Wave transmission lines and networks – Wave mode converters
Reexamination Certificate
2002-06-10
2003-12-09
Young, Brian (Department: 2819)
Wave transmission lines and networks
Wave mode converters
C333S02400C
Reexamination Certificate
active
06661305
ABSTRACT:
The present invention concerns a waveguide transition for low reflection transmission of electromagnetic energy between the fundamental wave type of a rectangular waveguide with a distinct cross section and the fundamental wave type of an elliptical waveguide that permits propagation of the fundamental wave type and higher wave types with a longitudinal channel that permits, on at least one part of its length, propagation of higher wave types and includes a number of steps of different cross section following in succession in the transmission direction and with waveguide gates that lead to the longitudinal channel for coupling to higher wave types of the elliptical waveguide.
This type of waveguide transition is known from DE 38 36 545 C2. Such waveguide transitions are used in high frequency transmission lines in which a high frequency wave must be transmitted with low attenuation over long distances.
Waveguides with a unique cross section, i.e., waveguides in which an electromagnetic wave of a given frequency is only capable of propagation in the fundamental wave type, are preferred for a number of transmission purposes, since the excitation of standing waves of higher wave types in them, which can sensitively affect transmission of a transmission line for certain frequencies, is ruled out. Such unique waveguides, however, in turn have much higher attenuation than waveguides with correspondingly larger cross section, so that the latter are preferred for low-attenuation transmission over longer distances. These waveguides, also referred to as transport waveguides, generally have an elliptical cross section, since these exhibit not only lower attenuation relative to rectangular waveguides, but also have particularly good laying and handling properties so that entire waveguide systems with curvatures can be constructed from one part.
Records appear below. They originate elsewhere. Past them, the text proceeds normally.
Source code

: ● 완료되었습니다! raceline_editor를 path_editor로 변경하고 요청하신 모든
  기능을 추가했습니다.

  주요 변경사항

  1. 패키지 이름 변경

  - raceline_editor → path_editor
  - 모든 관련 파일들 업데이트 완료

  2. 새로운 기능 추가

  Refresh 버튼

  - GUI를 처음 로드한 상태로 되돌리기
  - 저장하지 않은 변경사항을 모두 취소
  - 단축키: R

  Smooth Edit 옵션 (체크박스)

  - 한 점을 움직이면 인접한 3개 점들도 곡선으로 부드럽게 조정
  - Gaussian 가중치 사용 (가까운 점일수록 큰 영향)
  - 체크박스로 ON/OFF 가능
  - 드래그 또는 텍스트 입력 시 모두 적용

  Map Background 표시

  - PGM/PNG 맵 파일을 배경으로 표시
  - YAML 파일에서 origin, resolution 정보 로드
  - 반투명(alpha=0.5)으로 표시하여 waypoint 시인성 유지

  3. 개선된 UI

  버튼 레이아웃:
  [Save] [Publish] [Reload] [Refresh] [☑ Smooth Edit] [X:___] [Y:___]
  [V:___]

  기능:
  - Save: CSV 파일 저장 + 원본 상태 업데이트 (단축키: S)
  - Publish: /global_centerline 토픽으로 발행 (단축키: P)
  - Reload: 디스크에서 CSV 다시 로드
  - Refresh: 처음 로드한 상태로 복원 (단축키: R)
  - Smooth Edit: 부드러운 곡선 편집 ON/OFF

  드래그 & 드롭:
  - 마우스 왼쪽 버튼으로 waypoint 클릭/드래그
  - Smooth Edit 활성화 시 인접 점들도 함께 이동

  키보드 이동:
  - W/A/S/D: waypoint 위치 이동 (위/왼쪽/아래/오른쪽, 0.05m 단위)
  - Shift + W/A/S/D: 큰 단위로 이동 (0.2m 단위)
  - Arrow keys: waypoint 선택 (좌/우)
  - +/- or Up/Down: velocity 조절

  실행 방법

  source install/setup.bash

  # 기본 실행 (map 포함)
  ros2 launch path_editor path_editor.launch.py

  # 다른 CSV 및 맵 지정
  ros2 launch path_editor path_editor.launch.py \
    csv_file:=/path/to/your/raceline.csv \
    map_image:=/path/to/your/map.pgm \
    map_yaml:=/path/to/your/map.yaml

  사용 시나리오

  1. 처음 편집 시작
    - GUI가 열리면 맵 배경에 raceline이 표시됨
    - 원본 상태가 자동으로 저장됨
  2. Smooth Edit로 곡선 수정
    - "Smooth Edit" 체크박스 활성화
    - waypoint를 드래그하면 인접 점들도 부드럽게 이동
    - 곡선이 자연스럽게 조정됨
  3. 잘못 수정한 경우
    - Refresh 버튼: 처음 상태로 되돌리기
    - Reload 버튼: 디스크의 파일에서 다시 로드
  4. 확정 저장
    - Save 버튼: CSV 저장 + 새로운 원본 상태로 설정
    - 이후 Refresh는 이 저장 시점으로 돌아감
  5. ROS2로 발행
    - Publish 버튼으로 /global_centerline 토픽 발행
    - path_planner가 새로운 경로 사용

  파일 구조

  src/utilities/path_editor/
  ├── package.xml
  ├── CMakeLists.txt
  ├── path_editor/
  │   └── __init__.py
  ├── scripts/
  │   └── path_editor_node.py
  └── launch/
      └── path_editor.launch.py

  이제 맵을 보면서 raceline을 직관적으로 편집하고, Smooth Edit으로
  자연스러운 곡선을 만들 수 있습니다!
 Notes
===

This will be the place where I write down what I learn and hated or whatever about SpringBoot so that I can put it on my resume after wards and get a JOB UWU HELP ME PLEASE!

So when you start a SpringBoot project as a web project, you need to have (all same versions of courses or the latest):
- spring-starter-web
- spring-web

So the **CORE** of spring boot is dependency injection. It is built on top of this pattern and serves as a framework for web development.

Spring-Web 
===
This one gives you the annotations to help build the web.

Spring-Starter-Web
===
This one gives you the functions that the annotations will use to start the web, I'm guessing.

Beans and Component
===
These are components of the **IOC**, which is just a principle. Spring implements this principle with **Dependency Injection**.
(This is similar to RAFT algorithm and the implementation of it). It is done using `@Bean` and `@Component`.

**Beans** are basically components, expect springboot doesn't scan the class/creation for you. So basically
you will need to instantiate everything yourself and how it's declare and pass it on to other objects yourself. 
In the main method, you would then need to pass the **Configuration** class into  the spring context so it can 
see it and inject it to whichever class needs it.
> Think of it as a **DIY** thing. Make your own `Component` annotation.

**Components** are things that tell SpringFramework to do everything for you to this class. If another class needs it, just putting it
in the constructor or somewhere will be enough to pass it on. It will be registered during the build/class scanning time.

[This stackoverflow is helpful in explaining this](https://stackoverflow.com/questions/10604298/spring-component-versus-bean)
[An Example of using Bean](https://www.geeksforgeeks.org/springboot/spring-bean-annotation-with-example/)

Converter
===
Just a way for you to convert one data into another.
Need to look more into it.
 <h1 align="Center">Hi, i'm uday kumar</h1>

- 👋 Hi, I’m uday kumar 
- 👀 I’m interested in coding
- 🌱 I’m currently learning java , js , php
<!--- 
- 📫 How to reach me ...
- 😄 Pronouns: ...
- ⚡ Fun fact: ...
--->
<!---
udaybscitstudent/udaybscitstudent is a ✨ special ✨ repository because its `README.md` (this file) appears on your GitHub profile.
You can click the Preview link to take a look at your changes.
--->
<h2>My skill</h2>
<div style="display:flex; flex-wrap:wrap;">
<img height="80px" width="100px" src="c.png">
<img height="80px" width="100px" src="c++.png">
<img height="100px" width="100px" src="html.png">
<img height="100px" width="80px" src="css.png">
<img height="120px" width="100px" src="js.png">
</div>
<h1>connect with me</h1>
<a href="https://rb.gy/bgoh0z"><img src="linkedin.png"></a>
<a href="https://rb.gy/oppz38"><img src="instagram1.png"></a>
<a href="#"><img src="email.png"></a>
A problem in using such “overmoded” waveguides is that a smaller part of the electromagnetic energy of the fundamental wave type is converted into higher wave types capable of propagation on curvatures and other small interference sites of the waveguide system; the standing waves (resonances) of the higher wave types caused by this can have a sensitive adverse effect on transmission. In order to achieve transmission with high efficiency, it is necessary, for the fundamental wave type of the unique waveguide to be effectively coupled to the fundamental wave type of the transport wave guide, in which excitation of higher wave types in the transition itself is almost suppressed and the higher wave types unavoidably excited in the transport waveguide are effectively attenuated in order to prevent formation of resonances.
ADVANTAGES OF THE INVENTION
With the present invention, a waveguide transition of the type just mentioned is devised in which the higher wave types occurring in the overnoded waveguide system are effectively coupled. Only in this way is almost complete attenuation of these higher wave types possible. This advantage is achieved by providing elliptical steps in the overmoded section of the transition, so that reflections and therefore non-optimal coupling of the higher wave types that occur in a transition from a rectangular to an elliptical cross section because the wave types are not congruent (as in the known transition) are avoided.
By this expedient, all transformation steps in the overmoded section have ellipse-like cross sections.
The transition to an elliptical cross section of the transport waveguides occurs over several steps, in which the number of wave types capable of propagation can increase in each step as a function of its cross-sectional dimensions.
To achieve simple production of the waveguide transition, the waveguide gates that are situated perpendicular to the axis of the transition and sealed with absorbers are preferably arranged in one step. This means that the cross sections of the individual transformation steps are chosen so that the short circuit planes of the wave types on the waveguide gate, whose large cross-sectional dimension is oriented across the axis of the transition, have a spacing of no more than ⅙ of their waveguide wavelength relative to this gate and that the short circuit planes of the wave types on the perpendicular wavegliide gate, whose large dimension lies along the axis of the transition, have a spacing of ? to ? of their waveguide wavelength (preferably about ¼) relative to this gate. Such positioning means that the higher wave types of the transport waveguide are effectively coupled.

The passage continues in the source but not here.